La firma Dom Pérignon ha contado con el prestigioso escultor para crear la Balloon Venus que 'custodia' al Rosé Vintage de 2003.

Francisco A. Gallardo

13 de diciembre 2013 - 09:29

Los grandes vinos necesitan de condiciones extremas para que los viñedos den lo mejor de sí y de la tierra. La demarcación de Champaña (Champagne), a unos 150 kilómetros al este de París, está en el punto más septentrional para que las viñas generen excelentes frutos en unas duras condiciones meteorológicas que obran milagros del paladar. 2003 fue un año complicado, en el clima, para la zona del champán: bajas temperaturas en invierno y un verano caluroso que adelantó la cosecha al mes de agosto, fenómeno que sólo se ha producido tres veces en la historia. Dehecho fue la vendimia más temprana desde 1822. De aquel año la firma Dom Pérignon ha venido madurando en sus kilométricas cavas de Epernay un excelente vino. En este invierno ha llegado el momento de descorcharlo y para degustar un magnífico Rosé Vintage la prestigiosa marca ha encargado una edición especial e incluso una escultura al artista Jeff Koons, autor entre otras obras del famoso Puppy ajardinado que se halla a las puertas del Guggenheim de Bilbao.

Koons realiza su personal interpretación de la paleolítica Vegnus de Willendorf para albergar este Dom Pérignon sublime.
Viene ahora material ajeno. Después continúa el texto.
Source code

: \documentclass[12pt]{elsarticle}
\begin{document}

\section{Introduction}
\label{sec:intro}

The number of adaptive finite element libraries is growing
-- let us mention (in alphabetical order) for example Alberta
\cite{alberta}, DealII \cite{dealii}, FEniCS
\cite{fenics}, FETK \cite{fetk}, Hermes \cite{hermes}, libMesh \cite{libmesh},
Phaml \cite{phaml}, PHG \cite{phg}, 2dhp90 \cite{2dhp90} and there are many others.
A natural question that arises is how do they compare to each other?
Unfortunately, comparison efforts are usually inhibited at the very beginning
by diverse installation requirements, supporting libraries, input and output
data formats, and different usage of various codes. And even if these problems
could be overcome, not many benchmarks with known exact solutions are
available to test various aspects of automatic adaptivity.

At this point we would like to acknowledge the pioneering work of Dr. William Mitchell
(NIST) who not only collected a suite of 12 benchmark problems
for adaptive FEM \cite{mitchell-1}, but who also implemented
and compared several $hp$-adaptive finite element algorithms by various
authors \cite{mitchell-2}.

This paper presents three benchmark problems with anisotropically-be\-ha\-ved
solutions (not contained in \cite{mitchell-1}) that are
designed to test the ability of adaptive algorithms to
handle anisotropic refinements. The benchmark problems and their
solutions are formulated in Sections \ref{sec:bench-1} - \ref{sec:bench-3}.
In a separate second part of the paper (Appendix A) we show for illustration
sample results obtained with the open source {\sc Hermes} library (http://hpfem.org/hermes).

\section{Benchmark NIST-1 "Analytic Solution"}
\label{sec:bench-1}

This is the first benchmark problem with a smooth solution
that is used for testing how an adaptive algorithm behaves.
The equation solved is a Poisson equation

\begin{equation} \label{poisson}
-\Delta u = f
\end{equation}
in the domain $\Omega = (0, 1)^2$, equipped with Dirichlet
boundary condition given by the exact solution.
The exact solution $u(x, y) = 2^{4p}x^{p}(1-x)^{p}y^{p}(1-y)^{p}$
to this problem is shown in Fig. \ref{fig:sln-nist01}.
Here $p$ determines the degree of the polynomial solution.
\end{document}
Una Balloon Venus como surgida de un ilusionista de globos, tratada con mimo en sus materiales y en un diseño que aúna lo realmente ornamental con el espíritu práctico de ser la cámara 'acorazada' de un gran caldo. Es de color magenta, el tono que mezcla el azul masculino con el rosa femenino. Cada venus cuesta 15.000 euros, el valor del lujo dentro del lujo. Dom Pérignon ha creado también un etiquetado especial para este rey de 2013, nacido10 años atrás y que ha esperado pacientemente. "Lo habitual es que el champán madure unos tres años. Nosotros sin embargo tenemos tres 'pisos' de excelencia: 10, 20 y más de 30 años en el caso de los rosados", explica Pierre Louis Araud, embajador de Dom Pérignon.
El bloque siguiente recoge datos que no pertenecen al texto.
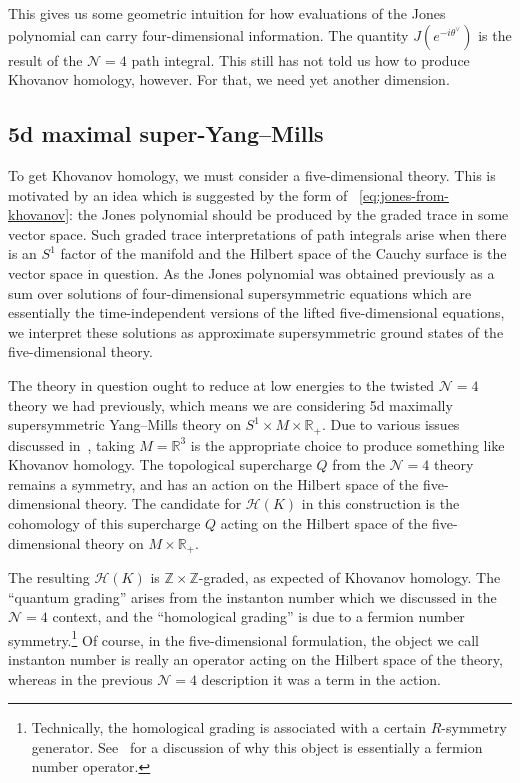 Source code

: \documentclass[11pt]{article}
\numberwithin{equation}{section}
\begin{document}
This gives us some geometric intuition for how evaluations of the Jones polynomial can carry four-dimensional information.
The quantity $J(e^{-i\theta^\vee})$ is the result of the $\mathcal{N}=4$ path integral.
This still has not told us how to produce Khovanov homology, however.
For that, we need yet another dimension.

\subsection{5d maximal super-Yang--Mills}
To get Khovanov homology, we must consider a five-dimensional theory.
This is motivated by an idea which is suggested by the form of ~\eqref{eq:jones-from-khovanov}: the Jones polynomial should be produced by the graded trace in some vector space.
Such graded trace interpretations of path integrals arise when there is an $S^1$ factor of the manifold and the Hilbert space of the Cauchy surface is the vector space in question.
As the Jones polynomial was obtained previously as a sum over solutions of four-dimensional supersymmetric equations which are essentially the time-independent versions of the lifted five-dimensional equations, we interpret these solutions as approximate supersymmetric ground states of the five-dimensional theory.

The theory in question ought to reduce at low energies to the twisted $\mathcal{N}=4$ theory we had previously, which means we are considering 5d maximally supersymmetric Yang--Mills theory on $S^1 \times M \times \mathbb{R}_+$.
Due to various issues discussed in~\cite{Witten:2011zz}, taking $M = \mathbb{R}^3$ is the appropriate choice to produce something like Khovanov homology.
The topological supercharge $Q$ from the $\mathcal{N}=4$ theory remains a symmetry, and has an action on the Hilbert space of the five-dimensional theory.
The candidate for $\mathcal{H}(K)$ in this construction is the cohomology of this supercharge $Q$ acting on the Hilbert space of the five-dimensional theory on $M \times \mathbb{R}_+$.

The resulting $\mathcal{H}(K)$ is $\mathbb{Z}\times \mathbb{Z}$-graded, as expected of Khovanov homology.
The ``quantum grading'' arises from the instanton number which we discussed in the $\mathcal{N}=4$ context, and the ``homological grading'' is due to a fermion number symmetry.\footnote{Technically, the homological grading is associated with a certain $R$-symmetry generator.
See~\cite{Witten:2011zz} for a discussion of why this object is essentially a fermion number operator.}
Of course, in the five-dimensional formulation, the object we call instanton number is really an operator acting on the Hilbert space of the theory, whereas in the previous $\mathcal{N}=4$ description it was a term in the action.
\end{document}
El legendario fraile benedictino, cuyos restos reposan en la abadía de Hautvillers donde nació todo, en su búsqueda por alcanzar el mejor vino descubrió al cabo de lustros de experimentación, en 1694, el vino espumoso que permitía "beber las estrellas". "El único vino que hace más bellas a las mujeres", le dicen. La favorita de Luis XV, Madame Pompadour, dio forma a la copa achatada según el volumen de su pecho. Ahora se recomienda tomar el champán en copas de vino grandes, convencionales, en lugar de las de Pompadour o de las 'flautas', que encandilaban por el interminable ascenso de las burbujitas. Dom Pérignon, nombre unido a la delicadeza, celebra el caldo de una de sus mejores añadas. Es la única firma de Champaña que trabaja con el vino de cada año, en lugar de la alquimia de distintos vinos del resto de bodegas.

30.000 hectáreas

La demarcación de Champaña cuenta con 30.000 hectáreas de viñedos en las que trabajan 15.000 productores y 5.000 marcas. De todo ese universo en la región del Marne hay 5 grandes bodegas que son las más conocidas. La mayoría radican en Epernay. Dom Pérignon cuenta con 600 hectáreas de pagos Premium Cru, con las mejores uvas chardonnay y pinot noir.

El rey Luis XV

El monarca sucesor del Rey Sol (éste fue coetáneo de Dom Pérignon, nacieron y murieron en el mismo año, 1638-1715), Luis XV, fue el rey que se asombró con el champán y el primero que puso esta bebida de moda. Una moda ya perpetua que de inmediato pasó al Reino Unido. En el siglo XIX ya alcanzaba los cinco continentes.

El mejor champán

Dom Pérignon se instauraba como marca en 1933. Los 17 pagos de Grand Cru han permitido los dos champán más valorados de la historia, con 98 puntos Parker. Dom Pérignon Vintage 96, blanco; y el Dom Pérignon Rosé 2002.